**EXERCISE AIM**
Find all lines below containing the string "callback" and return them.

Dataset entries
——

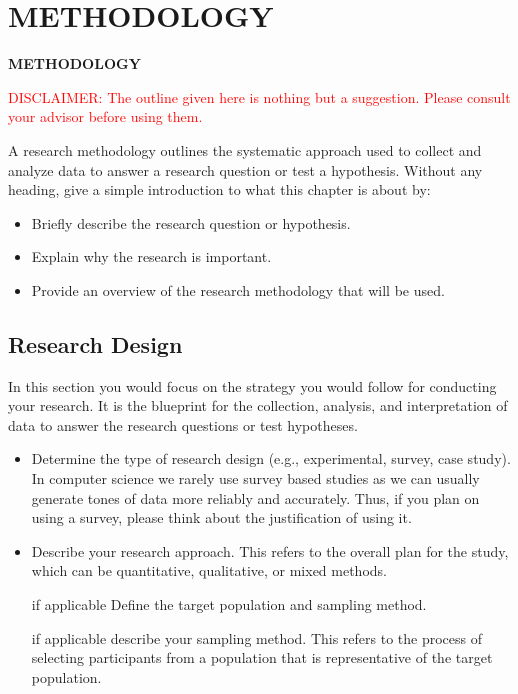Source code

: \chapter{METHODOLOGY}
\pagebreak

\begin{center}
{\LARGE\textbf{METHODOLOGY}}
\end{center}

\textcolor{red}{DISCLAIMER: The outline given here is nothing but a suggestion. Please consult your advisor before using them.}

A research methodology outlines the systematic approach used to collect and analyze data to answer a research question or test a hypothesis. Without any heading, give a simple introduction to what this chapter is about by:
\begin{itemize}
    \item Briefly describe the research question or hypothesis.
    \item Explain why the research is important.
    \item Provide an overview of the research methodology that will be used.
\end{itemize}


\section{Research Design} %
\label{sec:research_design}

In this section you would focus on the strategy you would follow for conducting your research. 
It is the blueprint for the collection, analysis, and interpretation of data to answer the research questions or test hypotheses.

\begin{itemize}
    \item Determine the type of research design (e.g., experimental, survey, case study). In computer science we rarely use survey based studies as we can usually generate tones of data more reliably and accurately. Thus, if you plan on using a survey, please think about the justification of using it.
    \item Describe your research approach. This refers to the overall plan for the study, which can be quantitative, qualitative, or mixed methods.
    \item [if applicable] Define the target population and sampling method.
    \item [if applicable] describe your sampling method. This refers to the process of selecting participants from a population that is representative of the target population.
\end{itemize}

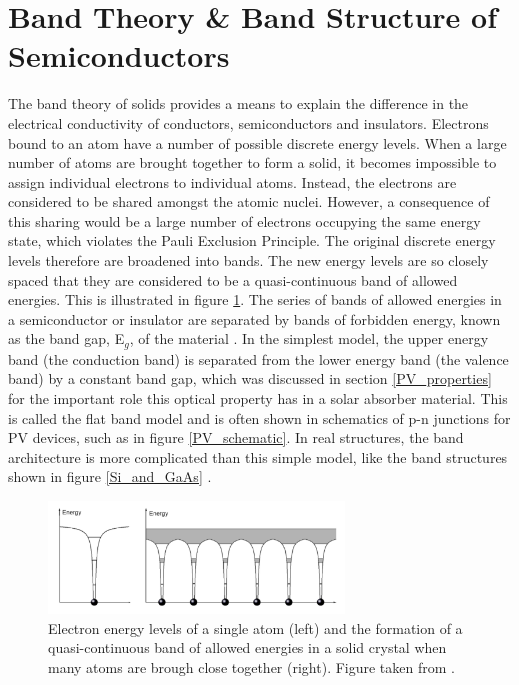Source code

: \section{Band Theory \& Band Structure of Semiconductors}\label{band_theory}
The band theory of solids provides a means to explain the difference in the electrical conductivity of conductors, semiconductors and insulators. Electrons bound to an atom have a number of possible discrete energy levels. When a large number of atoms are brought together to form a solid, it becomes impossible to assign individual electrons to individual atoms. Instead, the electrons are considered to be shared amongst the atomic nuclei. However, a consequence of this sharing would be a large number of electrons occupying the same energy state, which violates the Pauli Exclusion Principle. The original discrete energy levels therefore are broadened into bands. The new energy levels are so closely spaced that they are considered to be a quasi-continuous band of allowed energies. This is illustrated in figure \ref{band_Elevels}. The series of bands of allowed energies in a semiconductor or insulator are separated by bands of forbidden energy, known as the band gap, E$_g$, of the material \cite{dielectric1}. In the simplest model, the upper energy band (the conduction band) is separated from the lower energy band (the valence band) by a constant band gap, which was discussed in section \ref{PV_properties} for the important role this optical property has in a solar absorber material. This is called the flat band model and is often shown in schematics of p-n junctions for PV devices, such as in figure \ref{PV_schematic}. In real structures, the band architecture is more complicated than this simple model, like the band structures shown in figure \ref{Si_and_GaAs} \cite{Tilley}.

\begin{figure}[h!]
  \centering
    \includegraphics[width=0.7\textwidth]{figures/band_Elevels.png}
    \caption{Electron energy levels of a single atom (left) and the formation of a quasi-continuous band of allowed energies in a solid crystal when many atoms are brough close together (right). Figure taken from .}
  \label{band_Elevels}
\end{figure}

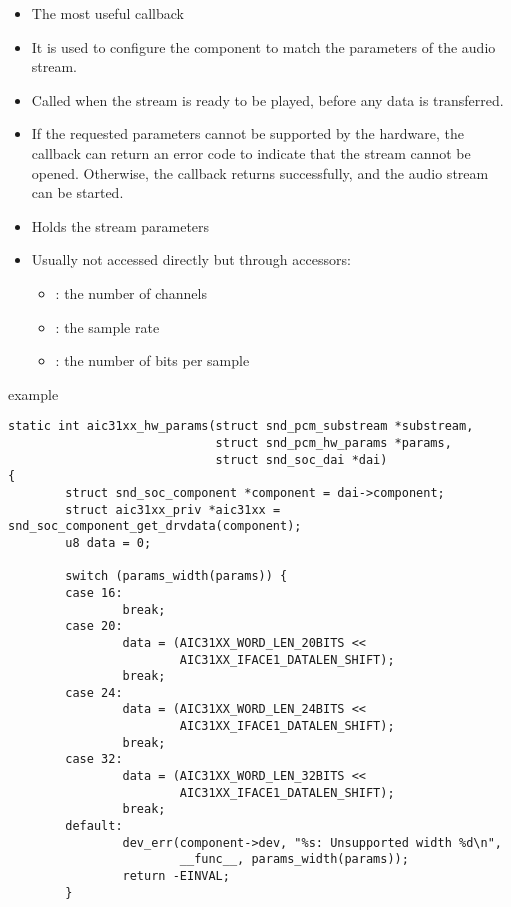 \begin{frame}{}
  \begin{itemize}
  \item The most useful callback
  \item It is used to configure the component to match the parameters
    of the audio stream.
  \item Called when the stream is ready to be played, before any data
    is transferred.
  \item If the requested parameters cannot be supported by the
    hardware, the  callback can return an error code
    to indicate that the stream cannot be opened. Otherwise, the
    callback returns successfully, and the audio stream can be
    started.
  \end{itemize}
\end{frame}

\begin{frame}{}
  \begin{itemize}
  \item Holds the stream parameters
  \item Usually not accessed directly but through accessors:
    \begin{itemize}
    \item {}: the number of channels
    \item {}: the sample rate
    \item {}: the number of bits per sample
    \end{itemize}
  \end{itemize}
\end{frame}

\begin{frame}[fragile]{ example}
  \begin{block}{}
    \fontsize{8}{7}\selectfont
    \begin{verbatim}
static int aic31xx_hw_params(struct snd_pcm_substream *substream,
                             struct snd_pcm_hw_params *params,
                             struct snd_soc_dai *dai)
{
        struct snd_soc_component *component = dai->component;
        struct aic31xx_priv *aic31xx = snd_soc_component_get_drvdata(component);
        u8 data = 0;

        switch (params_width(params)) {
        case 16:
                break;
        case 20:
                data = (AIC31XX_WORD_LEN_20BITS <<
                        AIC31XX_IFACE1_DATALEN_SHIFT);
                break;
        case 24:
                data = (AIC31XX_WORD_LEN_24BITS <<
                        AIC31XX_IFACE1_DATALEN_SHIFT);
                break;
        case 32:
                data = (AIC31XX_WORD_LEN_32BITS <<
                        AIC31XX_IFACE1_DATALEN_SHIFT);
                break;
        default:
                dev_err(component->dev, "%s: Unsupported width %d\n",
                        __func__, params_width(params));
                return -EINVAL;
        }
    \end{verbatim}
  \end{block}
\end{frame}

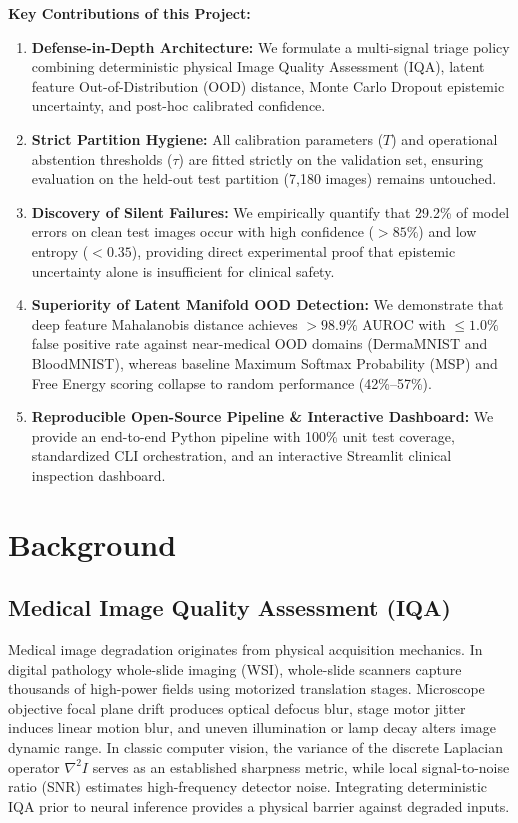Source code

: \documentclass[11pt,a4paper]{article}
\begin{document}
\noindent\textbf{Key Contributions of this Project:}
\begin{enumerate}[leftmargin=*]
    \item \textbf{Defense-in-Depth Architecture:} We formulate a multi-signal triage policy combining deterministic physical Image Quality Assessment (IQA), latent feature Out-of-Distribution (OOD) distance, Monte Carlo Dropout epistemic uncertainty, and post-hoc calibrated confidence.
    \item \textbf{Strict Partition Hygiene:} All calibration parameters ($T$) and operational abstention thresholds ($\tau$) are fitted strictly on the validation set, ensuring evaluation on the held-out test partition (7,180 images) remains untouched.
    \item \textbf{Discovery of Silent Failures:} We empirically quantify that 29.2\% of model errors on clean test images occur with high confidence ($>85\%$) and low entropy ($<0.35$), providing direct experimental proof that epistemic uncertainty alone is insufficient for clinical safety.
    \item \textbf{Superiority of Latent Manifold OOD Detection:} We demonstrate that deep feature Mahalanobis distance achieves $>98.9\%$ AUROC with $\le 1.0\%$ false positive rate against near-medical OOD domains (DermaMNIST and BloodMNIST), whereas baseline Maximum Softmax Probability (MSP) and Free Energy scoring collapse to random performance (42\%--57\%).
    \item \textbf{Reproducible Open-Source Pipeline \& Interactive Dashboard:} We provide an end-to-end Python pipeline with 100\% unit test coverage, standardized CLI orchestration, and an interactive Streamlit clinical inspection dashboard.
\end{enumerate}

\section{Background}
\subsection{Medical Image Quality Assessment (IQA)}
Medical image degradation originates from physical acquisition mechanics. In digital pathology whole-slide imaging (WSI), whole-slide scanners capture thousands of high-power fields using motorized translation stages. Microscope objective focal plane drift produces optical defocus blur, stage motor jitter induces linear motion blur, and uneven illumination or lamp decay alters image dynamic range. In classic computer vision, the variance of the discrete Laplacian operator $\nabla^2 I$ serves as an established sharpness metric, while local signal-to-noise ratio (SNR) estimates high-frequency detector noise. Integrating deterministic IQA prior to neural inference provides a physical barrier against degraded inputs.
\end{document}
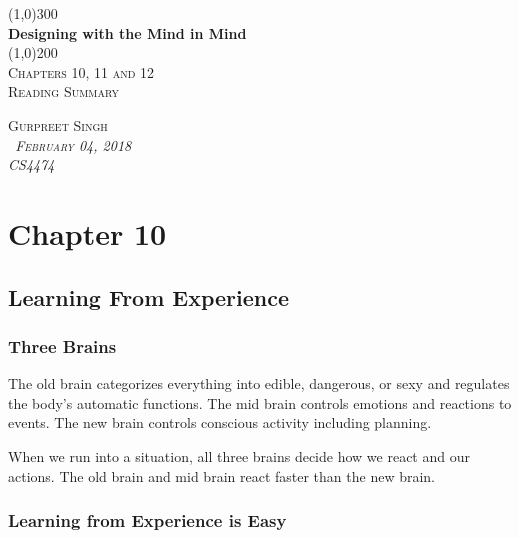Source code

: \documentclass[11pt,]{article}
\begin{document}
\begin{titlepage}
    \begin{center}
    \line(1,0){300} \\ 
    [0.25in]
    \huge{\bfseries Designing with the Mind in Mind} \\
    [2mm]
    \line(1,0){200} \\
    [1.5cm] 
    \textsc{\Large Chapters 10, 11 and 12} \\
    [0.75cm]
    \textsc{\Large Reading Summary} \\
    [12cm]
    \end{center}
    
    \begin{flushright}
    \textsc{\Large{Gurpreet Singh \\}\normalsize\emph{\ February 04, 2018 \\}\normalsize\emph{CS4474 \\} }
    
    \end{flushright}

\end{titlepage}

\newpage
\shipout\null

\hypertarget{chapter-10}{%
\section{Chapter 10}\label{chapter-10}}

\hypertarget{learning-from-experience}{%
\subsection{Learning From Experience}\label{learning-from-experience}}

\hypertarget{three-brains}{%
\subsubsection{Three Brains}\label{three-brains}}

The old brain categorizes everything into edible, dangerous, or sexy and
regulates the body's automatic functions. The mid brain controls
emotions and reactions to events. The new brain controls conscious
activity including planning.

When we run into a situation, all three brains decide how we react and
our actions. The old brain and mid brain react faster than the new
brain.

\hypertarget{learning-from-experience-is-easy}{%
\subsubsection{Learning from Experience is
Easy}\label{learning-from-experience-is-easy}}
\end{document}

——

**SOLUTION TO THE PROBLEM**
  \item The most useful callback
    hardware, the  callback can return an error code
    callback returns successfully, and the audio stream can be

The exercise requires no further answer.